Soren would never have believed if someone told him he would one day encounter one, not even in two lifetimes.
The creature stood nearly seven feet tall on its spindly, multi-jointed limbs, covered in a matte-black chitin that seemed to swallow the light around it.
Its head was long and narrow, possessing dozens of small, milky eyes that spun independently in their sockets.
The smell was the hardest part to endure. It wasn't just the iron-scent of blood; it was the smell of the Grave-Stalker itself—a dry, ozone-heavy scent that reminded Soren of a lightning strike hitting a tomb.
It was a creature that should have been found only in the deepest recesses of Wastelands; a predator that even the Elders whispered about with fear.
The beast was not eating the guards in the traditional sense; it was drinking. Its elongated snout, tipped with a needle-like proboscis, was buried deep in the neck of the Inner Guard Captain.
Soren could see the creature's throat pulsing rhythmically as it drew out the high-quality, tempered blood of a cultivation practitioner.
The captain's blood was thick with the refined essences of a specific kind of tribal elixir that was hoarded by the Tribe Council; a stream of billowing of energy that the Grave-Stalker was siphoning for its own evolution.
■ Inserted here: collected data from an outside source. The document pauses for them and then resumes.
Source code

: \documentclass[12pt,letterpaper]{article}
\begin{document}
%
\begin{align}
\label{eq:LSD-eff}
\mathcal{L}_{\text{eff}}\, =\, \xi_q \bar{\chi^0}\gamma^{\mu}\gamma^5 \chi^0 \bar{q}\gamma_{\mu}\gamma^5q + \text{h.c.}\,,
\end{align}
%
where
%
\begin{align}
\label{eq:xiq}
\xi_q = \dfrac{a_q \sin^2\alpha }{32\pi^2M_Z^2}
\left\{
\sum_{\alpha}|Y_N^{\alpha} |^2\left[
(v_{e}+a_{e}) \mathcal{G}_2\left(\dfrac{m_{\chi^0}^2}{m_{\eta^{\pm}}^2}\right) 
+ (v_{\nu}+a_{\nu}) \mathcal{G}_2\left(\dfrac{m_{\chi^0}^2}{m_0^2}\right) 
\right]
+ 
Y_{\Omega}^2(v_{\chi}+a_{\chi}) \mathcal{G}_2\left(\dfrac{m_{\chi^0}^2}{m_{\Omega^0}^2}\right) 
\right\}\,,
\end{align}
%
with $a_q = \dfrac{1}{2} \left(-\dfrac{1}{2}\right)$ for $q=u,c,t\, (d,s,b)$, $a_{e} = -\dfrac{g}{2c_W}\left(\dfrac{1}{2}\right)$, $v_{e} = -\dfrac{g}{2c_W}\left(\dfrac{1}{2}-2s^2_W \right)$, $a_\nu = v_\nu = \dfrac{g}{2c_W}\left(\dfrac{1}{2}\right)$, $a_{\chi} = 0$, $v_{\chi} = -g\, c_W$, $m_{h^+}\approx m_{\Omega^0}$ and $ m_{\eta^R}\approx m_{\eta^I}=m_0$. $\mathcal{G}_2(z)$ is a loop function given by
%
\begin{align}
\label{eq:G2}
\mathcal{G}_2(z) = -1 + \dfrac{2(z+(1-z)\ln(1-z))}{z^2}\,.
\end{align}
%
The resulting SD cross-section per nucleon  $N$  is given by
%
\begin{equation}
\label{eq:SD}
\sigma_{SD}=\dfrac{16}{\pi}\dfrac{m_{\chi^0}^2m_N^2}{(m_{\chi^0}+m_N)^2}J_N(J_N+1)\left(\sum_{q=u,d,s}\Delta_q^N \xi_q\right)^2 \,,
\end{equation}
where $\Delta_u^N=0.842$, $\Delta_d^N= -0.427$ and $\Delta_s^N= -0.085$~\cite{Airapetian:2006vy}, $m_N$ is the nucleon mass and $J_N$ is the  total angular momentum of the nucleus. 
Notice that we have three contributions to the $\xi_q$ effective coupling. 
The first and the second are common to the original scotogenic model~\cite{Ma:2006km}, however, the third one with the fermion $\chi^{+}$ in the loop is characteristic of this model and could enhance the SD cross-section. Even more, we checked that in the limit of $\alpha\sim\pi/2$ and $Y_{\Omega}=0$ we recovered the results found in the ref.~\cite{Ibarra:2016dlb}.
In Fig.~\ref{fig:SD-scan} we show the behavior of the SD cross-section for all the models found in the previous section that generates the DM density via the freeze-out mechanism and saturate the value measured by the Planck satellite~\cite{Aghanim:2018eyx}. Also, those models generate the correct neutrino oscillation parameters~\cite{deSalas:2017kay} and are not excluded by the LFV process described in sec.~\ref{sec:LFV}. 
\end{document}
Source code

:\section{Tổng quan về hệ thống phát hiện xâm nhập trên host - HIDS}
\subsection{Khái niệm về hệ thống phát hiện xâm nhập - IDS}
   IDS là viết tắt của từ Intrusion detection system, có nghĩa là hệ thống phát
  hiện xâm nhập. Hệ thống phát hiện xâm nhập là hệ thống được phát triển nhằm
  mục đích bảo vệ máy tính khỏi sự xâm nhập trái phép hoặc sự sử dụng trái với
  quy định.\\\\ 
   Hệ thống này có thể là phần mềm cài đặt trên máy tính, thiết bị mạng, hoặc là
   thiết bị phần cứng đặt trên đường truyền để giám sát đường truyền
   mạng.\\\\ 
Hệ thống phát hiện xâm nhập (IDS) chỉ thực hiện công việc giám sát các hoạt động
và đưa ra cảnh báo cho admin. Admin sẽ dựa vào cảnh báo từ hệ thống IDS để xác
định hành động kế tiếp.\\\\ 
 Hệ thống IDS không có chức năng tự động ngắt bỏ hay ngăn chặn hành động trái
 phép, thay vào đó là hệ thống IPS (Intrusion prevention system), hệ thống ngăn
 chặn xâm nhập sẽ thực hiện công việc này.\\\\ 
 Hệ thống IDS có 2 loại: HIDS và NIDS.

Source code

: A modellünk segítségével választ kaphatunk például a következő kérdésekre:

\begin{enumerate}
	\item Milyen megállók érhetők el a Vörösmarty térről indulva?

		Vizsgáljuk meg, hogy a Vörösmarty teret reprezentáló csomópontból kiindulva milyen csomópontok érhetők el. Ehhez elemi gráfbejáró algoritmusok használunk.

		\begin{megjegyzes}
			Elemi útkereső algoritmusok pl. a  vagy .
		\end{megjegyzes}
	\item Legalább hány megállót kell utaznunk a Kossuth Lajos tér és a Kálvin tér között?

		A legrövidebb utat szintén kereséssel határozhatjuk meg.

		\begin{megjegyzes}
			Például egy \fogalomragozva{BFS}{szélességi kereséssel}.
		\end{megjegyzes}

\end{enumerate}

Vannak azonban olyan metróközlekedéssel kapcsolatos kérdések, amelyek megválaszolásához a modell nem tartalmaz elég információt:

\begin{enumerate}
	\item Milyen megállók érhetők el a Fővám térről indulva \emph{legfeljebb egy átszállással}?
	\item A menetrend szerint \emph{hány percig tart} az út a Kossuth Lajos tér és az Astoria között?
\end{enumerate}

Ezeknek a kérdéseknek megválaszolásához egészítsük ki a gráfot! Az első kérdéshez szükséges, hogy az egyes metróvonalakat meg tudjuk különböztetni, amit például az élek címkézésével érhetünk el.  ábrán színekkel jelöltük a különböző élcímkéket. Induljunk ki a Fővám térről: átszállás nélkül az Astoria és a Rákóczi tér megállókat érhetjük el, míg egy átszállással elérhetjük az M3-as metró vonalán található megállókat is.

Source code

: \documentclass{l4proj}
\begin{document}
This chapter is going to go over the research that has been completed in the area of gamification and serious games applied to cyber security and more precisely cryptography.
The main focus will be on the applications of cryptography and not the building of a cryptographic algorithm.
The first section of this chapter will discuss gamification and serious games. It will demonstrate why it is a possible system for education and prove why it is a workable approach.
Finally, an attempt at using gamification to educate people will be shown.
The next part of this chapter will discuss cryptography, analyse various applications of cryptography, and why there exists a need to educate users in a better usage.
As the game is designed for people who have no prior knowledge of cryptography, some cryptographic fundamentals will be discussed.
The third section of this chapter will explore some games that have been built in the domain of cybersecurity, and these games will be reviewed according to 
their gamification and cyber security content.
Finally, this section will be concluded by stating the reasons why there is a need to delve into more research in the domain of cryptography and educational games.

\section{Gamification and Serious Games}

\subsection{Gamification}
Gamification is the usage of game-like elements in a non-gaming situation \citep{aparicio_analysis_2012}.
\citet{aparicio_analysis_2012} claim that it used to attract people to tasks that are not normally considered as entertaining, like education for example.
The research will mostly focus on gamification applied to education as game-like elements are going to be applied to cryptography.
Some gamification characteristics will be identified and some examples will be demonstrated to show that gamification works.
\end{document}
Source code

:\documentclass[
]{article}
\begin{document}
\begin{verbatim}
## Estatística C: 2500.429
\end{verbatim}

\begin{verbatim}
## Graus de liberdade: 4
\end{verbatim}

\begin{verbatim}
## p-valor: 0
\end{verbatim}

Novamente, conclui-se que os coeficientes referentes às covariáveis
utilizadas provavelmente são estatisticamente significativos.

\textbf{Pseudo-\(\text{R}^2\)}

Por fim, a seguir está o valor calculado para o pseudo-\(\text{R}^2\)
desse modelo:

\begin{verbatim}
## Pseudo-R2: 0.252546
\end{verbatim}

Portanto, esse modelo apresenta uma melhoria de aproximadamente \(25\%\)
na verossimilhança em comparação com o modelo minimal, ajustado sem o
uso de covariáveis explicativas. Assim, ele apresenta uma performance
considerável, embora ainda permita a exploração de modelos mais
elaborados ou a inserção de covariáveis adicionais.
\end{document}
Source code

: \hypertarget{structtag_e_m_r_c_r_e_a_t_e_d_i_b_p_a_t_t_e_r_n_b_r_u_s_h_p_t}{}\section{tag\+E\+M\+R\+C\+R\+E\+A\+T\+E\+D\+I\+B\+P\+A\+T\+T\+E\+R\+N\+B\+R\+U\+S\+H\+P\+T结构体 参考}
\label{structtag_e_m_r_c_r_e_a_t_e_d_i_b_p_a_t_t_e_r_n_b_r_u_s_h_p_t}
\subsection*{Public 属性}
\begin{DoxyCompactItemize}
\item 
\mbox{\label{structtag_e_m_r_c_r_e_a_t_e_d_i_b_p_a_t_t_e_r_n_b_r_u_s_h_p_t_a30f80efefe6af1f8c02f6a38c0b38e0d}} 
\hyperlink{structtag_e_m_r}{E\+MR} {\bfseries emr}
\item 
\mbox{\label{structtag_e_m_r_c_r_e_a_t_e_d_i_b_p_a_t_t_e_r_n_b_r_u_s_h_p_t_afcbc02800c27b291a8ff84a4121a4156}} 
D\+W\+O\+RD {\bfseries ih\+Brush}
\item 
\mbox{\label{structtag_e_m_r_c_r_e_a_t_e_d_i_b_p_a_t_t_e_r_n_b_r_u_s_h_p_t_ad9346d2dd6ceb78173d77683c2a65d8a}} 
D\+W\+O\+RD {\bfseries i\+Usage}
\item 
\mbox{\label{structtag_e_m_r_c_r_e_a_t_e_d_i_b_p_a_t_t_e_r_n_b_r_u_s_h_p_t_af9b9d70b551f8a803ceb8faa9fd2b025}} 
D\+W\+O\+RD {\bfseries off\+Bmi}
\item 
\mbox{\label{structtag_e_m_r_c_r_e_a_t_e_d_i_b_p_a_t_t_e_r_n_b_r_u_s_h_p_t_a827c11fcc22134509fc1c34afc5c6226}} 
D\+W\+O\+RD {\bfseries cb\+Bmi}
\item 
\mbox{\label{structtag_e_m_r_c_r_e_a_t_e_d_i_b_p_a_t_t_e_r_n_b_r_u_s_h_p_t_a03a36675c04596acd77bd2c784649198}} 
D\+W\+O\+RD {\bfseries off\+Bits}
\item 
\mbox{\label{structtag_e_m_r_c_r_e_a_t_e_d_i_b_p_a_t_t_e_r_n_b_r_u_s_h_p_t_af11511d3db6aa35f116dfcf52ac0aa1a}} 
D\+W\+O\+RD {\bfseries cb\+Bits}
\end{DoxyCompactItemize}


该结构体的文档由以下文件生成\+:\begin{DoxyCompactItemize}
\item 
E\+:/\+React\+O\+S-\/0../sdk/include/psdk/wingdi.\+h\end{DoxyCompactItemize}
Soren's Tranquil Poison reacted with a violence that nearly made him cry out.
The black threads in his throat constricted, sending a surge of acidic heat into his jaw.
The thirty venoms within him weren't afraid of the Grave-Stalker; they were starving.
They sensed the concentrated energy the beast was consuming; the purest "fuel" available in the world of men.
If I touch that blood, I die, Soren thought, his mind racing with a cold, desperate logic.
But if I don't get some supplies from that wagon, I may not last another night.
He looked beyond the beast, his violet vision highlighting the "vulnerabilities" of the scene.
Near the Captain's limp hand lay a small, sealed jade vial that had rolled into a tuft of grass.
It shimmered with a rhythmic, golden light; the unmistakable glow of a Body-Tempering Elixir.
To a tribe commoner it was myth. To the nobles, it was a fortune. But to Soren, it was a hope.